He advises parents to discuss the shootings with their children. Though preschoolers may not have heard about them, he says parents should assume that word has spread among school-aged children. One good approach is to ask children whether they have heard about a tragedy in another state and want to talk about it, Jetmalani says.
“I think the detailed nature of how you describe this needs to be very limited,” Jetmalani says. A child’s response should guide the discussion.
“You don’t have to share a lot of data,” Jetmalani says. “Just open the conversation to make it available. And if you have a child who’s struggling, it’s really important to reinforce that even though it feels escalating in frequency, these are still very rare events.”

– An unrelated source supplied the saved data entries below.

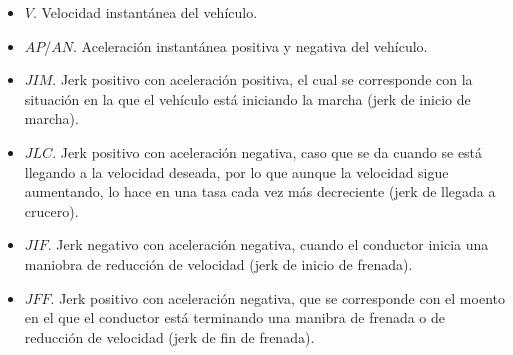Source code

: \begin{itemize}
	\item $V$. Velocidad instantánea del vehículo.
	\item $AP$/$AN$. Aceleración instantánea positiva y negativa del vehículo.
	\item $JIM$. Jerk positivo con aceleración positiva, el cual se corresponde con la situación en la que el vehículo está iniciando la marcha (jerk de inicio de marcha).
	\item $JLC$. Jerk positivo con aceleración negativa, caso que se da cuando se está llegando a la velocidad deseada, por lo que aunque la velocidad sigue aumentando, lo hace en una tasa cada vez más decreciente (jerk de llegada a crucero).
	\item $JIF$. Jerk negativo con aceleración negativa, cuando el conductor inicia una maniobra de reducción de velocidad (jerk de inicio de frenada).
	\item $JFF$. Jerk positivo con aceleración negativa, que se corresponde con el moento en el que el conductor está terminando una manibra de frenada o de reducción de velocidad (jerk de fin de frenada).
\end{itemize}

Parents can remind their children of ways to stay safe, including at home. They should tell them how much they love them and will do everything to keep them safe, he suggests.
Parents who own guns should make sure their children can’t get to them, he says.
“Regardless of how you feel about firearms, they need to be locked up in the home,” Jetmalani says.
Jetmalani suggested parents try to distract children from the shootings by spending time outside. If they have a garden, dig in the ground and hunt for worms. Visit a park or go for a hike. Point out flowers and try to identify them.
“Nature is very grounding,” he says. “There are some wonderful mindfulness apps, too, that you can do with your kids that can be very grounding.”
Focus on kindness
He says focusing on kindness is especially important, including reminding children that they need to be kind to others, even those they don’t like. Oftentimes, shooters have been bullied or are suicidal, he says. Many went to the school they attacked or they live in the neighborhood.
Efforts by schools — and parents — to reduce bullying helps.
The Oregon Legislature passed an anti-bullying law that went into effect in July 2012. It requires school staff to report harassment, intimidation or bullying – including cyberbullying — to a designated school representative. Jetmalani says parents and school staff need to make sure that students and others know they can report anonymously.
In 2016, the state created a SafeOregon tip line. Oregon also has strong policies on conducting at-risk assessment to identify troubled children before problems occur, Jetmalani says. Shooters rarely attack out of the blue.
“There are many warning signs, and they’ve just not been caught in time,” Jetmalani says.
He says everyone needs to act.
“The nature of the event itself reflects a tremendous deterioration in the social fabric of our country,” Jetmalani says. “It’s our job as a nation to address this together. We should really always be asking the question, `’What is in the best interests of children?’”
He doesn’t think arming schools is the answer.
“The idea of arming staff and having firearms everywhere is an absolute mistake, he says. “That will aggravate children’s sense of fear, not security. And it will be unlikely to create safety for anybody because people reacting with firearms in the midst of a melee rarely, rarely do what is needed to stop it.”
But legislators do need to act, he advises.
“We really have to ask legislators to do their jobs and look at what are evidence-based strategies that might improve things in terms of diminishing risk and also improving the lives of our youth because these things all tie together,” he says.